:: Data ::
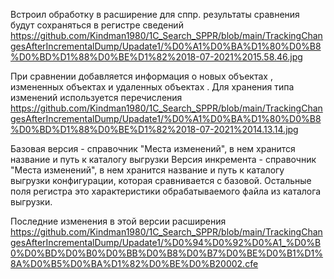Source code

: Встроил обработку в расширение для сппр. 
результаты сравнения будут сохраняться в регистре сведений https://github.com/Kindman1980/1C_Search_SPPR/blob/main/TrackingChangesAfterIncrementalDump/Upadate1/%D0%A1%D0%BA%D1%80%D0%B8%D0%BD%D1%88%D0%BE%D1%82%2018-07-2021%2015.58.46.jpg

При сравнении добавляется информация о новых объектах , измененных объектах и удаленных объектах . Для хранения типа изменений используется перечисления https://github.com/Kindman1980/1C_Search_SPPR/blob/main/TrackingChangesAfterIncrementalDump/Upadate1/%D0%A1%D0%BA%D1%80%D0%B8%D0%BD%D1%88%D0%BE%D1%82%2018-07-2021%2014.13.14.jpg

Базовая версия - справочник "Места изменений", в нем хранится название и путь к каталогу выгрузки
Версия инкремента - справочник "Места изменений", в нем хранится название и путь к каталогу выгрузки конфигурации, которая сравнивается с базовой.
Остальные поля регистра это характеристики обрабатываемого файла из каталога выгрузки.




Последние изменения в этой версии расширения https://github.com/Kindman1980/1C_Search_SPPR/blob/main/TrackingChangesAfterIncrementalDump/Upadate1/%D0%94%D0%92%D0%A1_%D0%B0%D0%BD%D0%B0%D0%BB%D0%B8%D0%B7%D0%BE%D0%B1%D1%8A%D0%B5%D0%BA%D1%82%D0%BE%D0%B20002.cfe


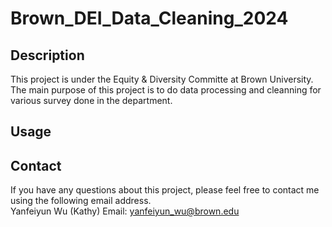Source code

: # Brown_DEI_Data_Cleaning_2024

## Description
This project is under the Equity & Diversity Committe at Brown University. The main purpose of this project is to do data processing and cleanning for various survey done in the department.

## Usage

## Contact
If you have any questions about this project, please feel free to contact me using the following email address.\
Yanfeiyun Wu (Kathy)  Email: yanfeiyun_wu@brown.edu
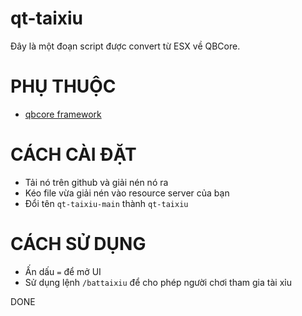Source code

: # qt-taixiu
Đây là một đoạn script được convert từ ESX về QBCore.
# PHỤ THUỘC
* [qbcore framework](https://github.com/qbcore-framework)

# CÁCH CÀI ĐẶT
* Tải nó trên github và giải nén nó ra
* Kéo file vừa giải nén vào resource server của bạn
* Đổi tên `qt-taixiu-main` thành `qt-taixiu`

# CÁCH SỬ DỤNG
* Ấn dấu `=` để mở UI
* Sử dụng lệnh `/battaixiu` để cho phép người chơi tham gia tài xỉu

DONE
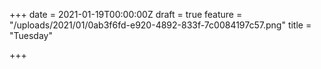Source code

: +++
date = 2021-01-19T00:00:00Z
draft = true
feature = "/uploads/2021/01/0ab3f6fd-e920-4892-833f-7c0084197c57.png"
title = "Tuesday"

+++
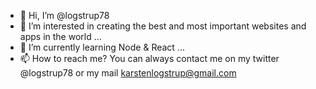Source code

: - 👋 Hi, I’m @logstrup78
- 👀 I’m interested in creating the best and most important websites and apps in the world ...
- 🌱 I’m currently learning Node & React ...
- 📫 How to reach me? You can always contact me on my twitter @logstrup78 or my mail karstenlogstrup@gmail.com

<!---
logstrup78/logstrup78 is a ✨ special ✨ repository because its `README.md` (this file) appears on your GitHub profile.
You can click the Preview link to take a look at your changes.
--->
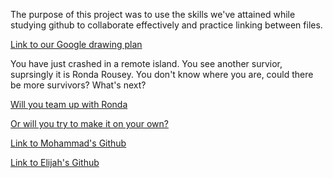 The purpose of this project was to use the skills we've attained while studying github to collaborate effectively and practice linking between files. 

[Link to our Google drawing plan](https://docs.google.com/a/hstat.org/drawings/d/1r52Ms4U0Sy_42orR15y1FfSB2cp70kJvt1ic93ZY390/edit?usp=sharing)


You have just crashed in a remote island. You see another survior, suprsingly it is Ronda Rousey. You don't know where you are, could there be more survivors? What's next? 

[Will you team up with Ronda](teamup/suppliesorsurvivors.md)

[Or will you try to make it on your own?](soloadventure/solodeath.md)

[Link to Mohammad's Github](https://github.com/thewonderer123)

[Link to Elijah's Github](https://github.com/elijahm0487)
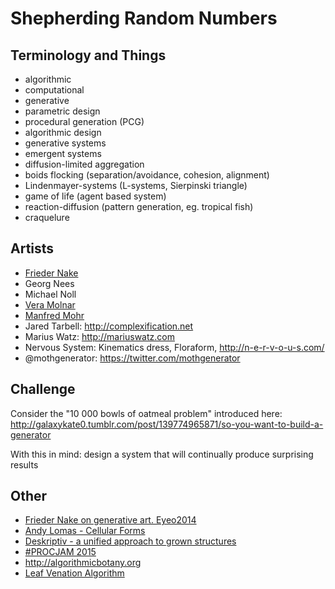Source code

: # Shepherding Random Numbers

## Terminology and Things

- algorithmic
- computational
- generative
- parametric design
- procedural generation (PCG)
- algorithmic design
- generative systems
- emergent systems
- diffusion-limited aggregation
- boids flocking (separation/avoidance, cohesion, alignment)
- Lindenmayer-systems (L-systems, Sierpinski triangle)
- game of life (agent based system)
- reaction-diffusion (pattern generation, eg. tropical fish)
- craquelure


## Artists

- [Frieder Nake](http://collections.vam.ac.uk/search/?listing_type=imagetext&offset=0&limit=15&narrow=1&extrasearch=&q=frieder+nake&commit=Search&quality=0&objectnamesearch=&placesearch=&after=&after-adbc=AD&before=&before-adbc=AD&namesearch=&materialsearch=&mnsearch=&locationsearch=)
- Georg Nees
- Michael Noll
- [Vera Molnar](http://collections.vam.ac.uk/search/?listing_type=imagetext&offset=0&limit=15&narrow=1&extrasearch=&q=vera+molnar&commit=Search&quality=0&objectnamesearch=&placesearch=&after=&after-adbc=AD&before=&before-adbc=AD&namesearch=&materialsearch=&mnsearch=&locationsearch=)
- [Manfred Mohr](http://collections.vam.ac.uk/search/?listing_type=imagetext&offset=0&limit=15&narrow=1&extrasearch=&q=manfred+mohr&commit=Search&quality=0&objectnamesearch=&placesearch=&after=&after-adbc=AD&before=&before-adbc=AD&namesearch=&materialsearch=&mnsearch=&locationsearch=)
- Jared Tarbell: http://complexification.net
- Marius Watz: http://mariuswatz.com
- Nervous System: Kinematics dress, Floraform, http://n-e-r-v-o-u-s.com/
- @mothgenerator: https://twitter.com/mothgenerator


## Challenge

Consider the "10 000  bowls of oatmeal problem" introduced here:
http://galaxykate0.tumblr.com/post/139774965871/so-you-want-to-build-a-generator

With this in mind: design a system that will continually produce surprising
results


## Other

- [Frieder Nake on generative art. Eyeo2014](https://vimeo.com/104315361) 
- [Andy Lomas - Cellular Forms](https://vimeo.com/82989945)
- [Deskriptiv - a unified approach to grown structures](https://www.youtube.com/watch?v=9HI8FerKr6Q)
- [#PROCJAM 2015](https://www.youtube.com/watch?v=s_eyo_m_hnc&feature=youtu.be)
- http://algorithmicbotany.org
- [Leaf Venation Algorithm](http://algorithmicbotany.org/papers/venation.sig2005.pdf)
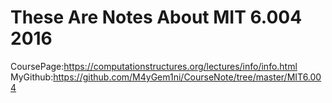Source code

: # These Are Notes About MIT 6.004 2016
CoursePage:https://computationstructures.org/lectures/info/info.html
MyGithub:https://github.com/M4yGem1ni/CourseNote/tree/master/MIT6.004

--

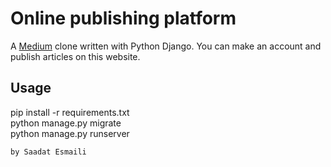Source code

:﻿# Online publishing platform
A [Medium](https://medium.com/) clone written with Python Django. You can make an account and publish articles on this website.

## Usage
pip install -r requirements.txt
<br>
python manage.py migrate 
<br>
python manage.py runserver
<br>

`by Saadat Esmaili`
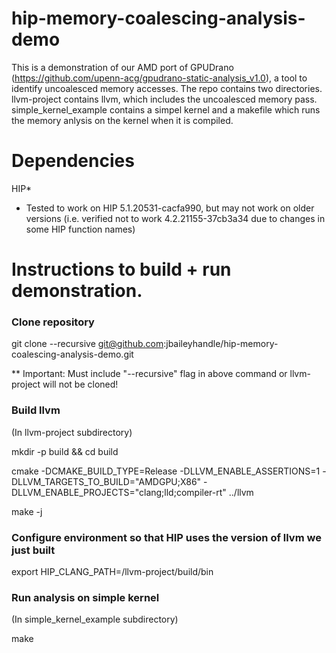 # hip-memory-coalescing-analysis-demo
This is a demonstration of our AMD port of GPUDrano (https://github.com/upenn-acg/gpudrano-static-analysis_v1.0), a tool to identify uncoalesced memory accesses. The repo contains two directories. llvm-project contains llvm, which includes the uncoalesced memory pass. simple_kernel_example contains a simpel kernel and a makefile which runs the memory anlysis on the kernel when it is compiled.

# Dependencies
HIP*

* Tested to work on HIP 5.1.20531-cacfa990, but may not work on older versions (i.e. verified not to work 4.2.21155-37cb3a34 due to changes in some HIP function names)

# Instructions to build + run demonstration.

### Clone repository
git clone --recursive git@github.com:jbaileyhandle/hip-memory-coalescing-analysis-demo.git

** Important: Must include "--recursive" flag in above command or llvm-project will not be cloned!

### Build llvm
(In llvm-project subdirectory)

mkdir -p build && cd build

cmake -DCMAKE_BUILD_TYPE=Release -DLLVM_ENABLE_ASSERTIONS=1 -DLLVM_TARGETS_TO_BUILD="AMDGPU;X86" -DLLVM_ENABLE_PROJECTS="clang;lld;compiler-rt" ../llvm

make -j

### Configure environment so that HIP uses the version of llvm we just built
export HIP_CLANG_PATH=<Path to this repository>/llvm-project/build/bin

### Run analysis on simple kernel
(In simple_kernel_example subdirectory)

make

:: Exercise prompt ::
In the listing above, find the line with "[Will you team" and the line with "- procedural generation (PCG)". Copy both of them and every line between, exactly, but not the pictures.

:: Your solution ::
[Will you team up with Ronda](teamup/suppliesorsurvivors.md)

[Or will you try to make it on your own?](soloadventure/solodeath.md)

[Link to Mohammad's Github](https://github.com/thewonderer123)

[Link to Elijah's Github](https://github.com/elijahm0487)
Source code

: # Shepherding Random Numbers

## Terminology and Things

- algorithmic
- computational
- generative
- parametric design
- procedural generation (PCG)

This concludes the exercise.